По мере роста ребенка - по мере того, как рвутся первичные связи,- у

него развивается стремление к свободе и независимости.

Прежде всего, ребенок становится сильнее и физически, и эмоционально, и

интеллектуально; активность и энергия развиваются в каждой из этих сфер. В

то же время эти сферы все больше интегрируются; развивается определенная

структура, руководимая волей и разумом индивида. Если мы назовем эту

структуру - совокупность черт характера, стремлений, разума и воли индивида

- личностью, то можно сказать, что первым аспектом растущей индивидуальности

является развитие личности.

Другой аспект процесса индивидуализации - растущее одиночество.

Первичные узы обеспечивают фундаментальное единство с окружающим миром и

ощущение безопасности. По мере того как ребенок обособляется от этого мира,

он начинает осознавать свое одиночество, свою отдельность от других.

Возникает стремление отказаться от своей индивидуальности, побороть

чувство одиночества и беспомощности, а для этого - слиться с окружающим

миром, раствориться в нем. Однако новые узы, возникающие из этого

стремления, не идентичны первичным связям, которые были оборваны в процессе

роста. Ребенок не может физически вернуться в материнское лоно; точно так же

невозможно повернуть вспять и психический процесс индивидуализации.
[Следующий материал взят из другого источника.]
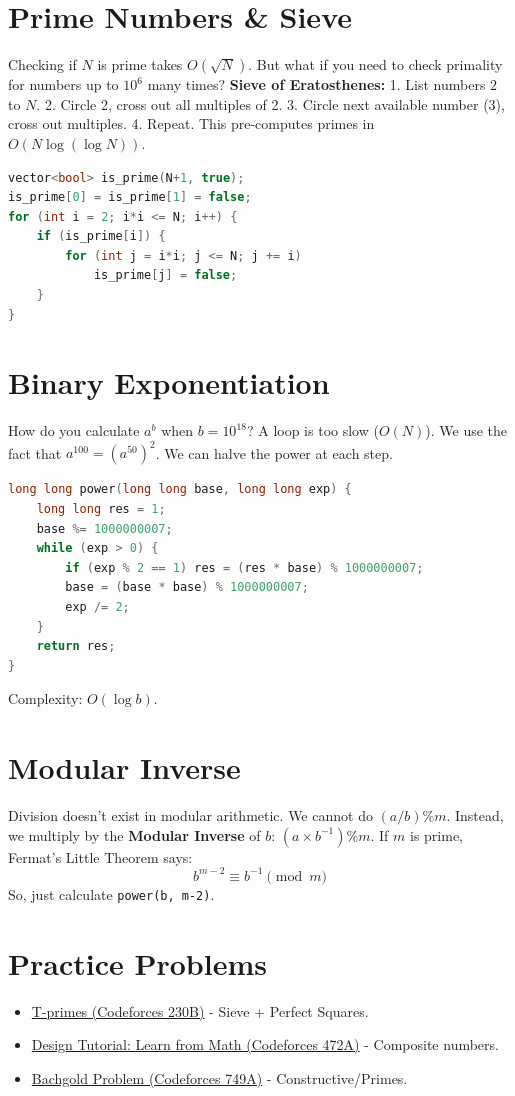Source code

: \documentclass[12pt, a4paper]{report}
\begin{document}
\section{Prime Numbers & Sieve}
Checking if $N$ is prime takes $O(\sqrt{N})$.
But what if you need to check primality for numbers up to $10^6$ many times?
\textbf{Sieve of Eratosthenes:}
1. List numbers $2$ to $N$.
2. Circle 2, cross out all multiples of 2.
3. Circle next available number (3), cross out multiples.
4. Repeat.
This pre-computes primes in $O(N \log (\log N))$.

\begin{lstlisting}[language=C++]
vector<bool> is_prime(N+1, true);
is_prime[0] = is_prime[1] = false;
for (int i = 2; i*i <= N; i++) {
    if (is_prime[i]) {
        for (int j = i*i; j <= N; j += i)
            is_prime[j] = false;
    }
}
\end{lstlisting}

\section{Binary Exponentiation}
How do you calculate $a^b$ when $b = 10^{18}$? A loop is too slow ($O(N)$).
We use the fact that $a^{100} = (a^{50})^2$. We can halve the power at each step.
\begin{lstlisting}[language=C++]
long long power(long long base, long long exp) {
    long long res = 1;
    base %= 1000000007;
    while (exp > 0) {
        if (exp % 2 == 1) res = (res * base) % 1000000007;
        base = (base * base) % 1000000007;
        exp /= 2;
    }
    return res;
}
\end{lstlisting}
Complexity: $O(\log b)$.

\section{Modular Inverse}
Division doesn't exist in modular arithmetic. We cannot do $(a / b) \% m$.
Instead, we multiply by the \textbf{Modular Inverse} of $b$: $(a \times b^{-1}) \% m$.
If $m$ is prime, Fermat's Little Theorem says:
\[ b^{m-2} \equiv b^{-1} \pmod m \]
So, just calculate \texttt{power(b, m-2)}.

\section{Practice Problems}
\begin{itemize}
    \item \href{https://codeforces.com/problemset/problem/230/B}{T-primes (Codeforces 230B)} - Sieve + Perfect Squares.
    \item \href{https://codeforces.com/problemset/problem/472/A}{Design Tutorial: Learn from Math (Codeforces 472A)} - Composite numbers.
    \item \href{https://codeforces.com/problemset/problem/749/A}{Bachgold Problem (Codeforces 749A)} - Constructive/Primes.
\end{itemize}
\end{document}

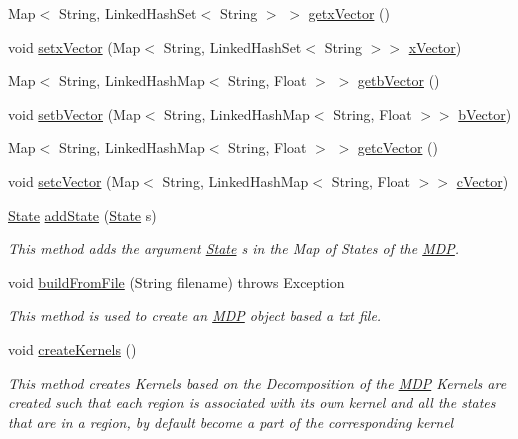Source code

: \begin{DoxyCompactItemize}
Map$<$ String, Linked\+Hash\+Set$<$ String $>$ $>$ \hyperlink{classmdp_1_1core_1_1_m_d_p_a2fc794f6dde7e7425be75ebc82583269}{getx\+Vector} ()
\item 
void \hyperlink{classmdp_1_1core_1_1_m_d_p_ad4063dea06a15a73bc20a1e95b137b83}{setx\+Vector} (Map$<$ String, Linked\+Hash\+Set$<$ String $>$$>$ \hyperlink{classmdp_1_1core_1_1_m_d_p_a073e9c6d6e349ae034c3cf220d754324}{x\+Vector})
\item 
Map$<$ String, Linked\+Hash\+Map$<$ String, Float $>$ $>$ \hyperlink{classmdp_1_1core_1_1_m_d_p_a3564240f2599adfcdf0fdb76b7b4910b}{getb\+Vector} ()
\item 
void \hyperlink{classmdp_1_1core_1_1_m_d_p_a9f49919894e99485e3929642614b5f15}{setb\+Vector} (Map$<$ String, Linked\+Hash\+Map$<$ String, Float $>$$>$ \hyperlink{classmdp_1_1core_1_1_m_d_p_a16eff8bad86554cc9f97f674b1625c66}{b\+Vector})
\item 
Map$<$ String, Linked\+Hash\+Map$<$ String, Float $>$ $>$ \hyperlink{classmdp_1_1core_1_1_m_d_p_a2c2141d2cd5de51e2a35f045b9ebb5da}{getc\+Vector} ()
\item 
void \hyperlink{classmdp_1_1core_1_1_m_d_p_a3b30a91a24ed0db52929343cc4834531}{setc\+Vector} (Map$<$ String, Linked\+Hash\+Map$<$ String, Float $>$$>$ \hyperlink{classmdp_1_1core_1_1_m_d_p_a80af7879a4ff33ac43034eaa934c480f}{c\+Vector})
\item 
\hyperlink{classmdp_1_1core_1_1_state}{State} \hyperlink{classmdp_1_1core_1_1_m_d_p_a0956e730497b8c93b09675990a75f283}{add\+State} (\hyperlink{classmdp_1_1core_1_1_state}{State} s)
\begin{DoxyCompactList}\small\item\em This method adds the argument \hyperlink{classmdp_1_1core_1_1_state}{State} s in the Map of States of the \hyperlink{classmdp_1_1core_1_1_m_d_p}{M\+D\+P}. \end{DoxyCompactList}\item 
void \hyperlink{classmdp_1_1core_1_1_m_d_p_a0565cd0a84c836dd11ba0d13e1eb5ffb}{build\+From\+File} (String filename)  throws Exception 	
\begin{DoxyCompactList}\small\item\em This method is used to create an \hyperlink{classmdp_1_1core_1_1_m_d_p}{M\+D\+P} object based a txt file. \end{DoxyCompactList}\item 
void \hyperlink{classmdp_1_1core_1_1_m_d_p_aa3d7c9f10aff03c993322d3ff7129dfb}{create\+Kernels} ()
\begin{DoxyCompactList}\small\item\em This method creates Kernels based on the Decomposition of the \hyperlink{classmdp_1_1core_1_1_m_d_p}{M\+D\+P} Kernels are created such that each region is associated with its own kernel and all the states that are in a region, by default become a part of the corresponding kernel~\newline

\end{DoxyCompactList}$$
\end{DoxyCompactItemize}
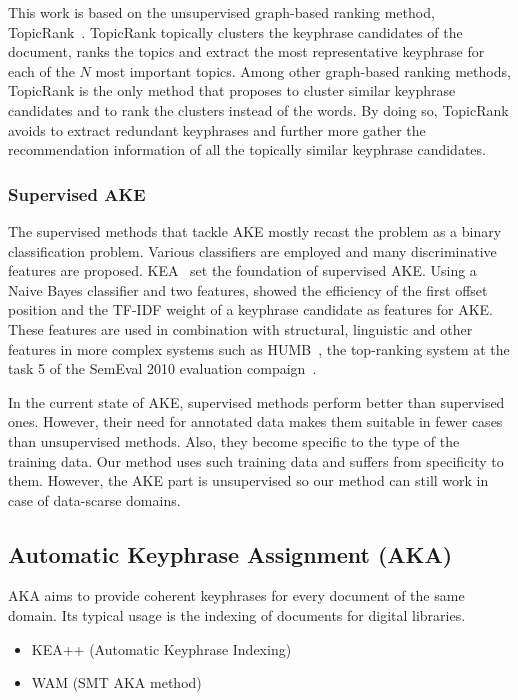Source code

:       This work is based on the unsupervised graph-based ranking method,
      TopicRank~\cite{bougouin2013topicrank}. TopicRank topically clusters the
      keyphrase candidates of the document, ranks the topics and extract the
      most representative keyphrase for each of the $N$ most important topics.
      Among other graph-based ranking methods, TopicRank is the only method that
      proposes to cluster similar keyphrase candidates and to rank the clusters
      instead of the words. By doing so, TopicRank avoids to extract redundant
      keyphrases and further more gather the recommendation information of all
      the topically similar keyphrase candidates.

    \subsubsection{Supervised AKE}
    \label{subsubsec:supervised_ake}
      The supervised methods that tackle AKE mostly recast the problem as a
      binary classification problem. Various classifiers are employed and many
      discriminative features are proposed. KEA~\cite{witten1999kea} set the
      foundation of supervised AKE. Using a Naive Bayes classifier and two
      features,  showed the efficiency of the first
      offset position and the TF-IDF weight of a keyphrase candidate as features
      for AKE. These features are used in combination with structural,
      linguistic and other features in more complex systems such as
      HUMB~\cite{lopez2010humb}, the top-ranking system at the task 5 of the
      SemEval 2010 evaluation compaign~\cite{kim2010semeval}.

      In the current state of AKE, supervised methods perform better than
      supervised ones. However, their need for annotated data makes them
      suitable in fewer cases than unsupervised methods. Also, they become
      specific to the type of the training data. Our method uses such training
      data and suffers from specificity to them. However, the AKE part is
      unsupervised so our method can still work in case of data-scarse domains.

  \subsection{Automatic Keyphrase Assignment (AKA)}
  \label{subsec:aka}
    AKA aims to provide coherent keyphrases for every document of the same
    domain. Its typical usage is the indexing of documents for digital
    libraries. 
    \begin{itemize}
      \item{KEA++ (Automatic Keyphrase Indexing)}
      \item{WAM (SMT AKA method) }
    \end{itemize}

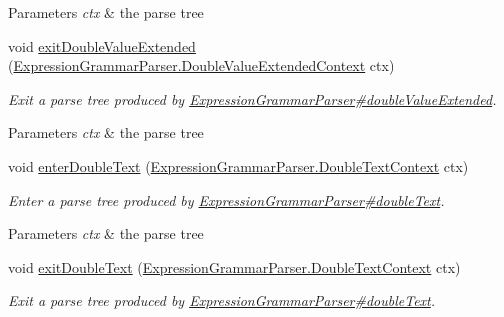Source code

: \begin{DoxyCompactItemize}
\begin{DoxyCompactList}
\begin{DoxyParams}{Parameters}
{\em ctx} & the parse tree\\
\hline
\end{DoxyParams}
 \end{DoxyCompactList}\item 
void \hyperlink{classgov_1_1nasa_1_1jpf_1_1inspector_1_1server_1_1expression_1_1parser_1_1_expression_grammar_base_listener_adc134f3adc22b99ab1f5754f4b9df022}{exit\+Double\+Value\+Extended} (\hyperlink{classgov_1_1nasa_1_1jpf_1_1inspector_1_1server_1_1expression_1_1parser_1_1_expression_grammar_paf529e59fbe08e921d008fd67634bb19c}{Expression\+Grammar\+Parser.\+Double\+Value\+Extended\+Context} ctx)
\begin{DoxyCompactList}\small\item\em Exit a parse tree produced by \hyperlink{classgov_1_1nasa_1_1jpf_1_1inspector_1_1server_1_1expression_1_1parser_1_1_expression_grammar_parser_ae0693f1cb83f2bfc63b96a0f9debe43f}{Expression\+Grammar\+Parser\#double\+Value\+Extended}.


\begin{DoxyParams}{Parameters}
{\em ctx} & the parse tree\\
\hline
\end{DoxyParams}
 \end{DoxyCompactList}\item 
void \hyperlink{classgov_1_1nasa_1_1jpf_1_1inspector_1_1server_1_1expression_1_1parser_1_1_expression_grammar_base_listener_aafa00e8db3607e0d921dba7ca2b6c346}{enter\+Double\+Text} (\hyperlink{classgov_1_1nasa_1_1jpf_1_1inspector_1_1server_1_1expression_1_1parser_1_1_expression_grammar_parser_1_1_double_text_context}{Expression\+Grammar\+Parser.\+Double\+Text\+Context} ctx)
\begin{DoxyCompactList}\small\item\em Enter a parse tree produced by \hyperlink{classgov_1_1nasa_1_1jpf_1_1inspector_1_1server_1_1expression_1_1parser_1_1_expression_grammar_parser_a3795d0b45018e075565149ff89fe27f6}{Expression\+Grammar\+Parser\#double\+Text}.


\begin{DoxyParams}{Parameters}
{\em ctx} & the parse tree\\
\hline
\end{DoxyParams}
 \end{DoxyCompactList}\item 
void \hyperlink{classgov_1_1nasa_1_1jpf_1_1inspector_1_1server_1_1expression_1_1parser_1_1_expression_grammar_base_listener_a7e28b40db48f1ead0a98d4313518fd8e}{exit\+Double\+Text} (\hyperlink{classgov_1_1nasa_1_1jpf_1_1inspector_1_1server_1_1expression_1_1parser_1_1_expression_grammar_parser_1_1_double_text_context}{Expression\+Grammar\+Parser.\+Double\+Text\+Context} ctx)
\begin{DoxyCompactList}\small\item\em Exit a parse tree produced by \hyperlink{classgov_1_1nasa_1_1jpf_1_1inspector_1_1server_1_1expression_1_1parser_1_1_expression_grammar_parser_a3795d0b45018e075565149ff89fe27f6}{Expression\+Grammar\+Parser\#double\+Text}.



\end{DoxyCompactList}
\end{DoxyCompactItemize}
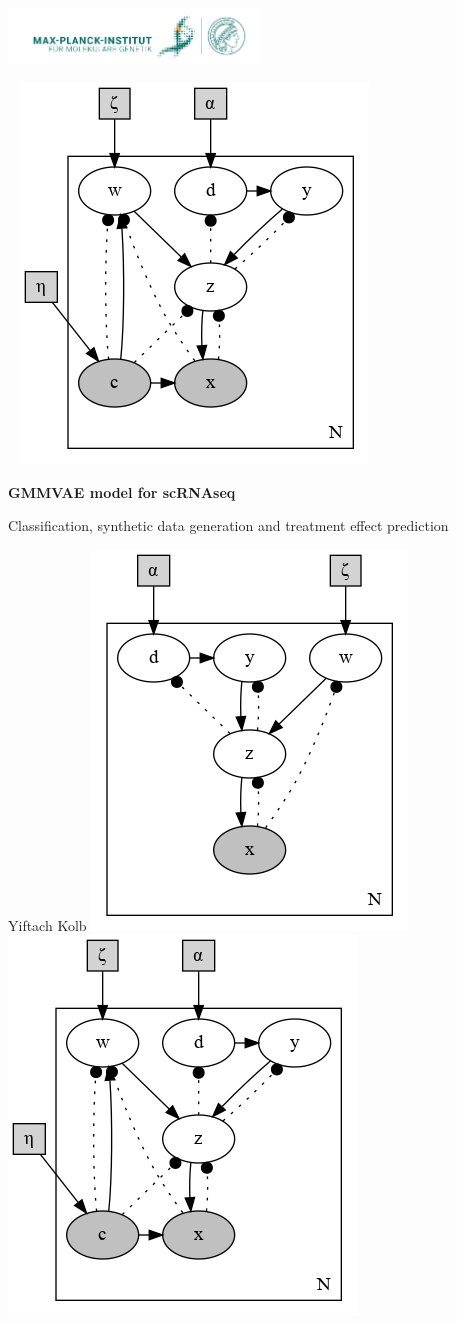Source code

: \documentclass[final]{beamer}
\begin{document}
\begin{frame}[t]
\begin{center}
\includegraphics[width=0.5\textwidth]{images/MPIMG_RGB_gruen.png}\\

\begin{block}

~ \includegraphics[width=0.22\linewidth]{plots/dirichlet_gmm_cvae.gv.png}

\Large
\textbf{GMMVAE model for scRNAseq
}
\vspace{0.5cm}


\large
Classification, synthetic data generation and treatment effect
prediction 

\vspace{1.0cm}

Yiftach Kolb
\includegraphics[width=0.22\linewidth]{plots/dirichlet_gmm.gv.png}
~
\includegraphics[width=0.22\linewidth]{plots/dirichlet_gmm_cvae.gv.png}


\end{block}
\end{center}
\end{frame}
\end{document}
Попытки

такого возврата неминуемо принимают характер подчинения, при котором,

однако, никогда не исчезают противоречия между властью и ребенком,

подчиняющимся этой власти.

Однако подчинение - это не единственный способ избавиться от

одиночества и тревоги. Другой путь - единственно продуктивный, не приводящий

к неразрешимым конфликтам,- это путь спонтанных связей с людьми и природой,

то есть таких связей, которые соединяют человека с миром, не уничтожая его

индивидуальности. Такие связи, наивысшими проявлениями которых являются

любовь и творческий труд, коренятся в полноте и силе целостной личности и

поэтому не ограничивают развитие личности, а способствуют этому развитию до

максимально возможных пределов.

Чем ниже уровень развития животного, тем в большей степени его

приспособление к природе и вся его деятельность определяются механизмами

инстинктивных и рефлекторных действий. Знаменитая сложная организация жизни

некоторых насекомых основана исключительно на инстинктах. Но чем уровень

развития животного выше, тем более гибким является его поведение. И тем

менее всеохватывающей оказывается врожденная адаптация при его появлении на

свет. Эта тенденция достигает вершины у человека. При рождении он самое

беспомощное из всех животных; его приспособление к природе основано главным

образом на процессе обучения, а не на инстинктивной предопределенности.

С самого начала своего существования человек сталкивается с выбором

между различными способами действий. Его роль по отношению к природе меняется: вместо того, чтобы

действовать на основе инстинктивной предопределенности, человеку приходится

оценить в уме различные способы действия; от пассивного приспособления он

переходит к активному, то есть начинает трудиться. Он изобретает орудия

труда и тем самым, овладевая природой, отделяется от нее все больше и

больше. Он осознает, что в конце концов его ожидает смерть, хотя

и пытается отрицать это в различных фантазиях.

 

Если бы процесс развития человечества был гармоничным, если бы он

следовал определенному плану, то обе стороны этого развития - растущее

могущество и растущая индивидуализация - могли бы уравновеситься. На самом

же деле история человечества - это история конфликта и разлада.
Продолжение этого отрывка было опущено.